The world's remaining communist countries

This picture taken on 7 September shows a vendor of books and souvenirs, some featuring Mao Zedong, waiting for customers at the Panjiayuan Antique Market in Beijing. Photo: AFP
This picture taken on 7 September shows a vendor of books and souvenirs, some featuring Mao Zedong, waiting for customers at the Panjiayuan Antique Market in Beijing. Photo: AFP

The People's Republic of China is by far the largest and most powerful of the five remaining communist countries in the world.

With a combined population of 1.54 billion that is mostly Chinese, all five have a single-party system descended from Marxism-Leninism, and stamp out opposition and freedom of expression.

With the exception of North Korea, they have all, however, opened up to a market economy.

As China celebrates the 70th anniversary of its establishment as a communist republic, here is a rundown of the four others.

 Cuba 
Communists have ruled Cuba for 60 years, since revolutionary Fidel Castro ousted dictator Fulgencio Batista in 1959.

When Raul Castro succeeded his brother in 2006, he gradually liberalised the economy.

In late 2011 he allowed the buying and selling of property and in 2013 eased the restrictions on Cubans travelling abroad.

From 2014 he opened up to foreign investment.

A new constitution came into force in April 2019 under which Cuba remains firmly socialist but accepts private property and foreign investment.

Under a US trade embargo since 1962, the island is suffering fuel shortages because of US sanctions over its ties with Venezuela, its oil supplier.

Almost three per cent of the population lives on less than $3 (2.7 euros) a day, according to the United Nations Development Programme (UNDP) in 2018.

Amnesty International has denounced Cuba's arbitrary detentions of dissidents and censorship.

Laos 
One of Asia's poorest countries, Laos has been under a communist regime for 43 years after a 1975 revolution ousted the monarchy.

The ruling Lao People's Revolutionary Party (PRPL) holds political and military power, and controls people's courts and the media.

In 1986 it opted to maintain the single-party system but liberalised the economy. The Ventiane stock exchange opened in 2011.

Laos joined the Association of Southeast Asian Nations (ASEAN) in 1997 and the World Trade Organization (WTO) in 2013.

More than 77 per cent of its population lives on less than $3 a day, according to the UNDP in 2017. Nearly one-third of children under five suffer from malnutrition.

North Korea 
Hermetic North Korea has been ruled by the authoritarian Workers' Party for seven decades.

It was established in 1948, having been created out of the 1945 split of Korea between a Soviet-allied north and US-allied south.

China is its key diplomatic supporter and main provider of trade and aid.

In 2002 leader Kim Jong Il experimented with limited market reforms but rolled them back for fear of losing control over the economy.

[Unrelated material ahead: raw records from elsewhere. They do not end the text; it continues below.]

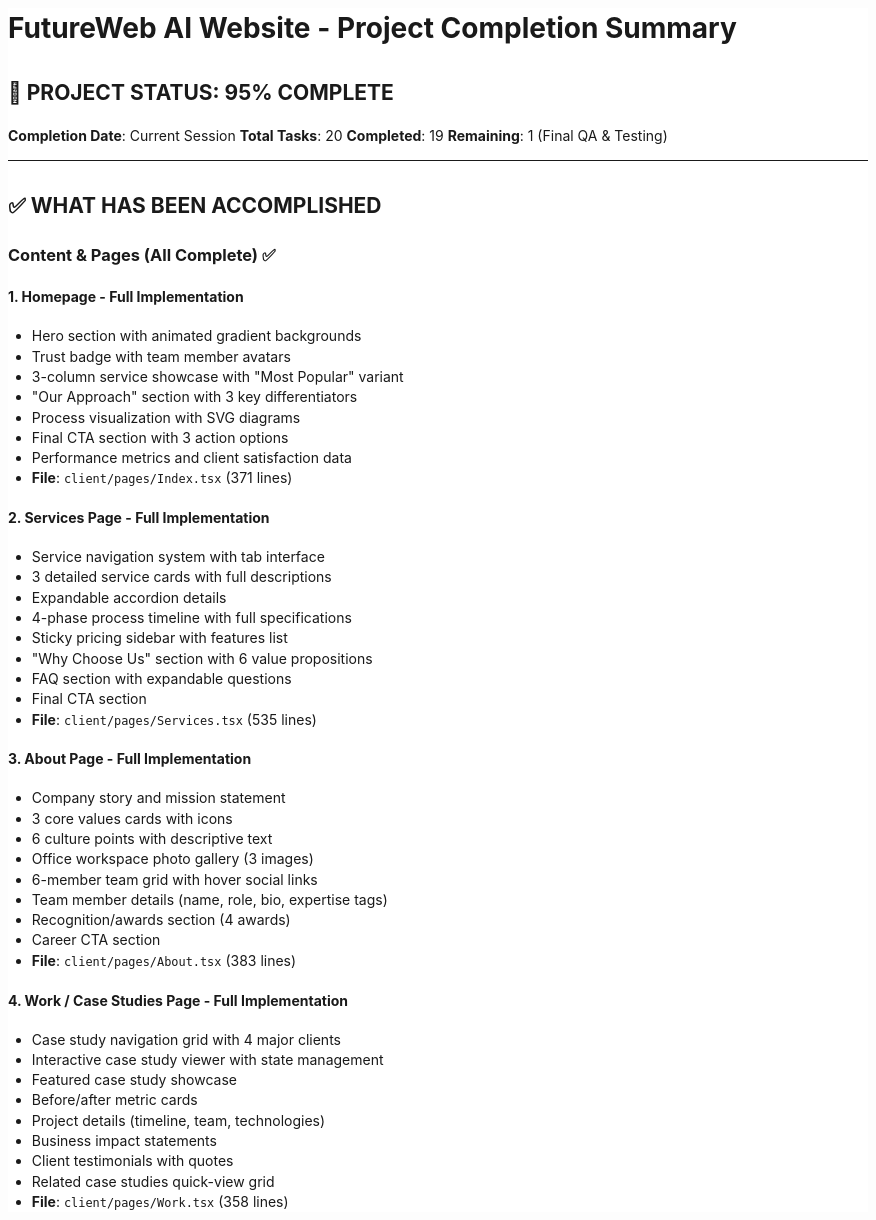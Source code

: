 # FutureWeb AI Website - Project Completion Summary

## 🎉 PROJECT STATUS: 95% COMPLETE

**Completion Date**: Current Session
**Total Tasks**: 20
**Completed**: 19
**Remaining**: 1 (Final QA & Testing)

---

## ✅ WHAT HAS BEEN ACCOMPLISHED

### Content & Pages (All Complete) ✅

#### 1. **Homepage** - Full Implementation
- Hero section with animated gradient backgrounds
- Trust badge with team member avatars
- 3-column service showcase with "Most Popular" variant
- "Our Approach" section with 3 key differentiators
- Process visualization with SVG diagrams
- Final CTA section with 3 action options
- Performance metrics and client satisfaction data
- **File**: `client/pages/Index.tsx` (371 lines)

#### 2. **Services Page** - Full Implementation
- Service navigation system with tab interface
- 3 detailed service cards with full descriptions
- Expandable accordion details
- 4-phase process timeline with full specifications
- Sticky pricing sidebar with features list
- "Why Choose Us" section with 6 value propositions
- FAQ section with expandable questions
- Final CTA section
- **File**: `client/pages/Services.tsx` (535 lines)

#### 3. **About Page** - Full Implementation
- Company story and mission statement
- 3 core values cards with icons
- 6 culture points with descriptive text
- Office workspace photo gallery (3 images)
- 6-member team grid with hover social links
- Team member details (name, role, bio, expertise tags)
- Recognition/awards section (4 awards)
- Career CTA section
- **File**: `client/pages/About.tsx` (383 lines)

#### 4. **Work / Case Studies Page** - Full Implementation
- Case study navigation grid with 4 major clients
- Interactive case study viewer with state management
- Featured case study showcase
- Before/after metric cards
- Project details (timeline, team, technologies)
- Business impact statements
- Client testimonials with quotes
- Related case studies quick-view grid
- **File**: `client/pages/Work.tsx` (358 lines)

The heavily militarised country announced in 2003 it was seeking to make atom bombs, leading many countries to suspend diplomatic relations or impose sanctions.

In 2009 North Korea revised its constitution, dropping the term "communism" and describing Kim Jong Il as "supreme leader".

Up to 120,000 people are being arbitrarily detained in political prison camps, according to Amnesty.

Vietnam 
The Communist Party has ruled Vietnam for 44 years, since the communist north defeated the pro-US south in the two-decade Vietnam War.

The regime opened up to a market economy in 1986. In 1994, after Washington lifted a post-war economic embargo, Vietnam saw a boom in foreign investment.

In 2000 a US-Vietnam trade accord was signed and a stock exchange in Ho Chi Minh City opened. In 2007 Vietnam joined the WTO.

Despite strong growth, standing at 7.1 per cent in 2018, 9.8 per cent of Vietnam's population lived in poverty in 2018, according to the World Bank.

A crackdown on dissent has intensified since 2017, according to Amnesty International, causing scores of activists to flee the country.